The Future is Food

 

Hawaiian Coast

As an undergraduate I gradually erased the mental image of a boldĀ line separating environmental concerns from development-economic issues. Environment does not equal only panda bears. Development does not equal just economic growth. Those working in corresponding fields intend to arrive at the same, logical destination whether they know it or not: sustainable, mutually beneficial relationships between humans and their source of livelihoods and sustenance, also known as the nature. Our economy runs on natural resources, transforms them into products and even services through the energy going into people and machines the machines they operate. There are a few major distinctions between development and environmental issues, but their overlap is much greater. Even professionals in both areas, however, do not always see the relationship between their fields, not to mention the general public’s perspective. That is one of the reasons I am at Conservation International for the summer.

Yes, here in Hawaii, gazing over beautiful coastal curves and green hills with sun beams cutting through the gray clouds which have just formed due to the rugged topography of Oahu. The marina (above) looks like a work of modernity, yet another feat of our capitalist system, right? Wrong, the public works you see are a relic of the Hawaiian people that once ruled. The marina is a former fishpond of massive dimensions, approximately 500 acres in area or the largest on the island! Researchers think that around ten thousand people worked to construct such ponds. To feed a population, we alter nature, the land and hydrology in this case, for our own ends. The manner in which we do this, however, always lies on a spectrum of sustainability. Here, we see the remnants of a system that lasted for hundreds of years and likely served as habitat for many other species, not to say that Hawaiians were perfect stewards.
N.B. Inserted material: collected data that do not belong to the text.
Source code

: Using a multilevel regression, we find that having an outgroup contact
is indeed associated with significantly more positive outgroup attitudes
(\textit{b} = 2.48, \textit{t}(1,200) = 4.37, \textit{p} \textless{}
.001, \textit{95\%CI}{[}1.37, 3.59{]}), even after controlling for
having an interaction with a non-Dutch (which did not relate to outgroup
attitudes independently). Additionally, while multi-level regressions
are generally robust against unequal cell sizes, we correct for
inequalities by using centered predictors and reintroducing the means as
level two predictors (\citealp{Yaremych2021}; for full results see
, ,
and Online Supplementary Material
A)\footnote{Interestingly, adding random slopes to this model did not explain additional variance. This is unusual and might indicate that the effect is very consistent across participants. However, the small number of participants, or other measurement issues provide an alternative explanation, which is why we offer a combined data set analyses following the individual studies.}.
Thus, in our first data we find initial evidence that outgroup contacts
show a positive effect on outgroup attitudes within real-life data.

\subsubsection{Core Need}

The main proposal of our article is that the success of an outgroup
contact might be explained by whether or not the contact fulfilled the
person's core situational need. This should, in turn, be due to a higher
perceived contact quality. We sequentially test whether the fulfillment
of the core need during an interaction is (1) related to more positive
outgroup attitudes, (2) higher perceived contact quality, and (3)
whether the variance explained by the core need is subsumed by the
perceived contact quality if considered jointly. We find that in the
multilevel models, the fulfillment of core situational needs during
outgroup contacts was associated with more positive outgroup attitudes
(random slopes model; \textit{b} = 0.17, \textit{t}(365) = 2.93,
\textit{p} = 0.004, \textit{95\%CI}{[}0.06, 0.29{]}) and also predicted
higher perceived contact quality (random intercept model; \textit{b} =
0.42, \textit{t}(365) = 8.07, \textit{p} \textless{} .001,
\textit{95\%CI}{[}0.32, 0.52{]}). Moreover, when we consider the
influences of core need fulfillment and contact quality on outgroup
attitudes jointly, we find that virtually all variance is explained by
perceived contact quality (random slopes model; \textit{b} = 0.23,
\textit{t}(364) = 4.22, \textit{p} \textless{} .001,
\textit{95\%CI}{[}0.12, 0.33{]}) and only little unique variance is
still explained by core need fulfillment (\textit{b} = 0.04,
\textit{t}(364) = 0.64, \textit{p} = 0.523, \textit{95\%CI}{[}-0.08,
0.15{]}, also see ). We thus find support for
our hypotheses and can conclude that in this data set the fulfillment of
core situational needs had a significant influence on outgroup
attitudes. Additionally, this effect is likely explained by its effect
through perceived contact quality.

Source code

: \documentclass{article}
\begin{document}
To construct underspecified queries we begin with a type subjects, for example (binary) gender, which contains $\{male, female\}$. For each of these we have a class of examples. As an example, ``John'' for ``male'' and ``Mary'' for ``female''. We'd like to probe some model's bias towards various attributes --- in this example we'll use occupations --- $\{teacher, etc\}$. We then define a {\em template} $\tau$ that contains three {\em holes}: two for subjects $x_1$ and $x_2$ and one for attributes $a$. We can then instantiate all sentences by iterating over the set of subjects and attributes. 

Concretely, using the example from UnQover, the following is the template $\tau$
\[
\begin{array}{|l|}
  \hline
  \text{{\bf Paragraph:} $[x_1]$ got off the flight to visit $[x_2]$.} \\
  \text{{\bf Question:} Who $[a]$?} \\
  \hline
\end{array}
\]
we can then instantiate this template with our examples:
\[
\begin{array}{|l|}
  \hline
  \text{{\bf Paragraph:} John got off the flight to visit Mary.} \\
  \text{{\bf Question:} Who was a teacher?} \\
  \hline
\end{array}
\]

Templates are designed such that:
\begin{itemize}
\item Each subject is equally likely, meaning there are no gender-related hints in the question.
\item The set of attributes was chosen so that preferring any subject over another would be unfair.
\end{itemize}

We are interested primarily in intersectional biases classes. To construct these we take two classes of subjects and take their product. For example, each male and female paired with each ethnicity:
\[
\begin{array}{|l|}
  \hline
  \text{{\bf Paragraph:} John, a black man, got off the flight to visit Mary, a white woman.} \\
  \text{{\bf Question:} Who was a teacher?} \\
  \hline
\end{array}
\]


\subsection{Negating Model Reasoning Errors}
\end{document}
These relatively mutually beneficial relationships between human production systems and the natural world fascinate the curious mind. Where we have to change or manipulate the natural world in some way for our needs, we can do so without quickly eroding the very source upon which meeting those needs requires.

After 1,000 steps up a steep hill to its vantage point over the ponds, I have to admit that I felt a sense that finding out about the ponds just then was a broader sign (I was maybe just dizzy). My Fellowship with Conservation International deals with food security and conservation, namely, how community-based natural resource management can ensure long-term access to sufficient and healthy food for the millions upon millions of people throughout the world that depend on fish as their main source of food. In fact, Hawaii’s people used to manage their fisheries through a system of traditional beliefs and taboos that banned or restricted activities in certain areas throughout the year. They also implemented governance systems that allocated rights to certain communities within specified boundaries, leading to more sustainable use of the resource due to a resulting sense of assurance that the resource would be there tomorrow and the next day. Some of these ideas are still in practice, or being restored, but only after a long period of decline ushered in by the race of colonial powers to take over Hawaii for sugar cane production, principally, and its strategic location. Similar scenarios played themselves out across the Pacific and its many island nations with the influx of colonial power such as France, Germany, Great Britain, and the United States, transforming whole societies and their cultures, including, often, their means of managing the natural world around them. Like the fishponds filled and transformed into housing, bars, and an aquatic parking lot, most Pacific peoples and their traditions would never be quite the same.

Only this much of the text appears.